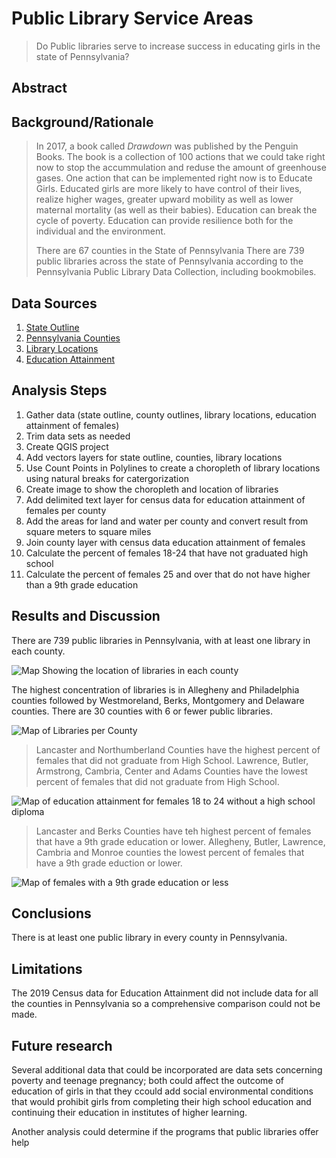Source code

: # **Public Library Service Areas** 
> Do Public libraries serve to increase success in educating girls in the state of Pennsylvania?

## **Abstract**


## **Background/Rationale**
> In 2017, a book called *Drawdown* was published by the Penguin Books.  The book is a collection of 100 actions that we could take right now to stop the accummulation and reduse the amount of greenhouse gases.  One action that can be implemented right now is to Educate Girls.  Educated girls are more likely to have control of their lives, realize higher wages, greater upward mobility as well as lower maternal mortality (as well as their babies).  Education can break the cycle of poverty.  Education can provide resilience both for the individual and the environment.
>
> There are 67 counties in the State of Pennsylvania
> There are 739 public libraries across the state of Pennsylvania according to the Pennsylvania Public Library Data Collection, including bookmobiles.
>
## **Data Sources**
1. [State Outline](https://www.census.gov/cgi-bin/geo/shapefiles/index.php?year=2020&layergroup=States+%28and+equivalent%29) 
1. [Pennsylvania Counties](https://www2.census.gov/geo/tiger/TIGER2020PL/STATE/42_PENNSYLVANIA/42/)
1. [Library Locations](https://pa.countingopinions.com/memberlist.php)
1. [Education Attainment](https://data.census.gov/cedsci/table?q=Educational%20Attainment&g=0400000US42.050000&tid=ACSST1Y2019.S1501&hidePreview=true)
>
## **Analysis Steps**
>
1. Gather data (state outline, county outlines, library locations, education attainment of females)
1. Trim data sets as needed
1. Create QGIS project 
1. Add vectors layers for state outline, counties, library locations
1. Use Count Points in Polylines to create a choropleth of library locations using natural breaks for catergorization
1. Create image to show the choropleth and location of libraries
1. Add delimited text layer for census data for education attainment of females per county
1. Add the areas for land and water per county and convert result from square meters to square miles
1. Join county layer with census data education attainment of females
1. Calculate the percent of females 18-24 that have not graduated high school
1. Calculate the percent of females 25 and over that do not have higher than a 9th grade education
>
## **Results and Discussion**
>
There are 739 public libraries in Pennsylvania, with at least one library in each county.

![Map Showing the location of libraries in each county](/Users/anna/Documents/ccac/DAT-241_GIS/final_project/images/libraries_as_points.png "Location of Libraries in PA")

The highest concentration of libraries is in Allegheny and Philadelphia counties followed by Westmoreland, Berks, Montgomery and Delaware counties.  There are 30 counties with 6 or fewer public libraries.
>
![Map of Libraries per County](/Users/anna/Documents/ccac/DAT_241_GIS/final_project/images/Libraries_per_County.png "Map of Libraries per County")
>
>Lancaster and Northumberland Counties have the highest percent of females that did not graduate from High School.  Lawrence, Butler, Armstrong, Cambria, Center and Adams Counties have the lowest percent of females that did not graduate from High School.
>
![Map of education attainment for females 18 to 24 without a high school diploma](/Users/anna/Documents/ccac/DAT_241_GIS/final_project/images/per_18_24_noHS.png)
>
>Lancaster and Berks Counties have teh highest percent of females that have a 9th grade education or lower.  Allegheny, Butler, Lawrence, Cambria and Monroe counties the lowest percent of females that have a 9th grade eduction or lower.
>
![Map of females with a 9th grade education or less](/Users/anna/Documents/ccac/DAT_241_GIS/final_project/images/per_25_9grade.png)
>

## **Conclusions**
>
There is at least one public library in every county in Pennsylvania.

## **Limitations**
>
The 2019 Census data for Education Attainment did not include data for all the counties in Pennsylvania so a comprehensive comparison could not be made.

## **Future research**
>
Several additional data that could be incorporated are data sets concerning poverty and teenage pregnancy; both could affect the outcome of education of girls in that they ccould add social environmental conditions that would prohibit girls from completing their high school education and continuing their education in institutes of higher learning.
>
Another analysis could determine if the programs that public libraries offer help 
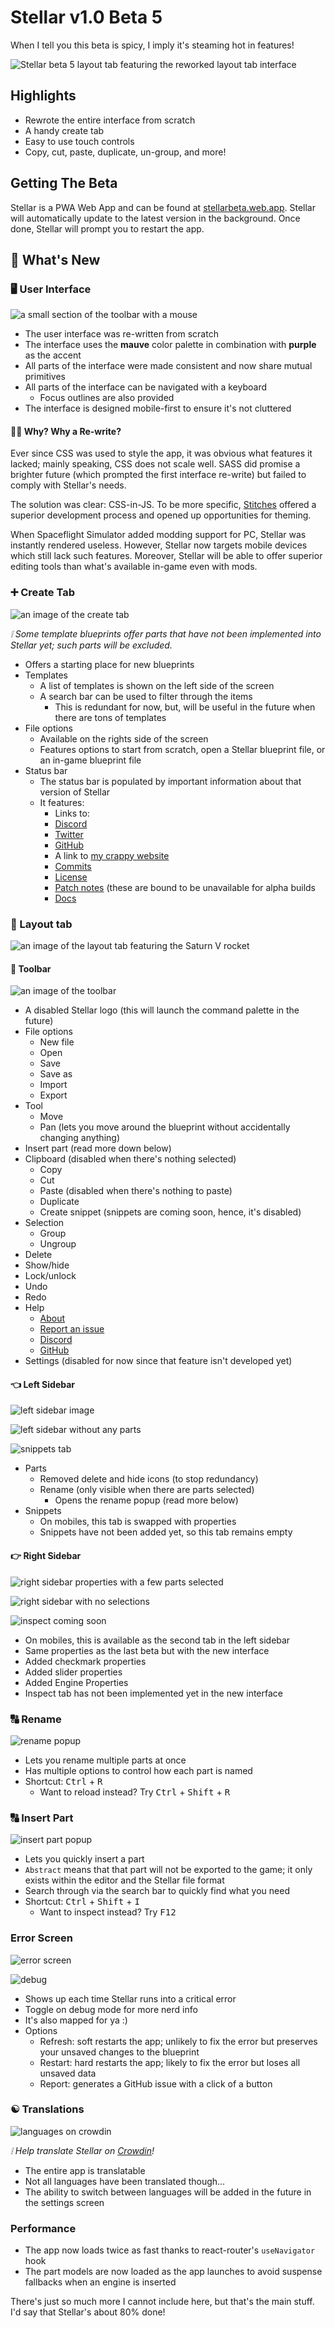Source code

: # Stellar v1.0 Beta 5

When I tell you this beta is spicy, I imply it's steaming hot in features!

![Stellar beta 5 layout tab featuring the reworked layout tab interface](https://i.imgur.com/15TjeQL.png)

## Highlights

- Rewrote the entire interface from scratch
- A handy create tab
- Easy to use touch controls
- Copy, cut, paste, duplicate, un-group, and more!

## Getting The Beta

Stellar is a PWA Web App and can be found at [stellarbeta.web.app](https://setllarbeta.web.app). Stellar will automatically update to the latest version in the background. Once done, Stellar will prompt you to restart the app.

## 🌟 What's New

### 🖥 User Interface

![a small section of the toolbar with a mouse](https://i.imgur.com/yHVm6DM.png)

- The user interface was re-written from scratch
- The interface uses the **mauve** color palette in combination with **purple** as the accent
- All parts of the interface were made consistent and now share mutual primitives
- All parts of the interface can be navigated with a keyboard
  - Focus outlines are also provided
- The interface is designed mobile-first to ensure it's not cluttered

#### 👩‍💻 Why? Why a Re-write?

Ever since CSS was used to style the app, it was obvious what features it lacked; mainly speaking, CSS does not scale well. SASS did promise a brighter future (which prompted the first interface re-write) but failed to comply with Stellar's needs.

The solution was clear: CSS-in-JS. To be more specific, [Stitches](https://stitches.dev/) offered a superior development process and opened up opportunities for theming.

When Spaceflight Simulator added modding support for PC, Stellar was instantly rendered useless. However, Stellar now targets mobile devices which still lack such features. Moreover, Stellar will be able to offer superior editing tools than what's available in-game even with mods.

### ➕ Create Tab

![an image of the create tab](https://i.imgur.com/EmfnuHV.png)

_❕ Some template blueprints offer parts that have not been implemented into Stellar yet; such parts will be excluded._

- Offers a starting place for new blueprints
- Templates
  - A list of templates is shown on the left side of the screen
  - A search bar can be used to filter through the items
    - This is redundant for now, but, will be useful in the future when there are tons of templates
- File options
  - Available on the rights side of the screen
  - Features options to start from scratch, open a Stellar blueprint file, or an in-game blueprint file
- Status bar
  - The status bar is populated by important information about that version of Stellar
  - It features:
    - Links to:
    - [Discord](https://discord.com/invite/nDt7AjGJQH)
    - [Twitter](https://twitter.com/tresabhi_)
    - [GitHub](https://github.com/tresabhi/stellar)
    - A link to [my crappy website](https://tresabhi.github.io/)
    - [Commits](https://github.com/tresabhi/stellar/commits/)
    - [License](https://github.com/tresabhi/stellar/blob/main/LICENSE)
    - [Patch notes](https://tresabhi.github.io/stellar/changelogs/) (these are bound to be unavailable for alpha builds
    - [Docs](https://tresabhi.github.io/stellar/)

### 🚀 Layout tab

![an image of the layout tab featuring the Saturn V rocket](https://i.imgur.com/Xdho7K2.png)

#### 🔧 Toolbar

![an image of the toolbar](https://i.imgur.com/76PHKjt.png)

- A disabled Stellar logo (this will launch the command palette in the future)
- File options
  - New file
  - Open
  - Save
  - Save as
  - Import
  - Export
- Tool
  - Move
  - Pan (lets you move around the blueprint without accidentally changing anything)
- Insert part (read more down below)
- Clipboard (disabled when there's nothing selected)
  - Copy
  - Cut
  - Paste (disabled when there's nothing to paste)
  - Duplicate
  - Create snippet (snippets are coming soon, hence, it's disabled)
- Selection
  - Group
  - Ungroup
- Delete
- Show/hide
- Lock/unlock
- Undo
- Redo
- Help
  - [About](https://tresabhi.github.io/stellar/)
  - [Report an issue](https://github.com/tresabhi/stellar/issues/new/choose)
  - [Discord](https://discord.com/invite/nDt7AjGJQH)
  - [GitHub](https://github.com/tresabhi/stellar/)
- Settings (disabled for now since that feature isn't developed yet)

#### 👈 Left Sidebar

![left sidebar image](https://i.imgur.com/fP5nwcc.png)

![left sidebar without any parts](https://i.imgur.com/YVuX6dj.png)

![snippets tab](https://i.imgur.com/djoxLZj.png)

- Parts
  - Removed delete and hide icons (to stop redundancy)
  - Rename (only visible when there are parts selected)
    - Opens the rename popup (read more below)
- Snippets
  - On mobiles, this tab is swapped with properties
  - Snippets have not been added yet, so this tab remains empty

#### 👉 Right Sidebar

![right sidebar properties with a few parts selected](https://i.imgur.com/8hxWq0i.png)

![right sidebar with no selections](https://i.imgur.com/yxoyAXM.png)

![inspect coming soon](https://i.imgur.com/2VXSd2s.png)

- On mobiles, this is available as the second tab in the left sidebar
- Same properties as the last beta but with the new interface
- Added checkmark properties
- Added slider properties
- Added Engine Properties
- Inspect tab has not been implemented yet in the new interface

### 🔠 Rename

![rename popup](https://i.imgur.com/lhQry7h.png)

- Lets you rename multiple parts at once
- Has multiple options to control how each part is named
- Shortcut: <kbd>Ctrl</kbd> + <kbd>R</kbd>
  - Want to reload instead? Try <kbd>Ctrl</kbd> + <kbd>Shift</kbd> + <kbd>R</kbd>

### 🔠 Insert Part

![insert part popup](https://i.imgur.com/pzevLBM.png)

- Lets you quickly insert a part
- `Abstract` means that that part will not be exported to the game; it only exists within the editor and the Stellar file format
- Search through via the search bar to quickly find what you need
- Shortcut: <kbd>Ctrl</kbd> + <kbd>Shift</kbd> + <kbd>I</kbd>
  - Want to inspect instead? Try <kbd>F12</kbd>

### Error Screen

![error screen](https://i.imgur.com/SPKfcZm.png)

![debug](https://i.imgur.com/9gLov9T.png)

- Shows up each time Stellar runs into a critical error
- Toggle on debug mode for more nerd info
- It's also mapped for ya :)
- Options
  - Refresh: soft restarts the app; unlikely to fix the error but preserves your unsaved changes to the blueprint
  - Restart: hard restarts the app; likely to fix the error but loses all unsaved data
  - Report: generates a GitHub issue with a click of a button

### ☯ Translations

![languages on crowdin](https://i.imgur.com/IUqcfQu.png)

_❕ Help translate Stellar on [Crowdin](https://crowdin.com/project/stellareditor)!_

- The entire app is translatable
- Not all languages have been translated though...
- The ability to switch between languages will be added in the future in the settings screen

### Performance

- The app now loads twice as fast thanks to react-router's `useNavigator` hook
- The part models are now loaded as the app launches to avoid suspense fallbacks when an engine is inserted

There's just so much more I cannot include here, but that's the main stuff. I'd say that Stellar's about 80% done!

────────────────────

=== WHAT IS EXPECTED ===
Where does the string "Calculate" appear in the records above? Show every line that holds it.

=== EXPECTED ANSWER ===
1. Calculate the percent of females 18-24 that have not graduated high school
1. Calculate the percent of females 25 and over that do not have higher than a 9th grade education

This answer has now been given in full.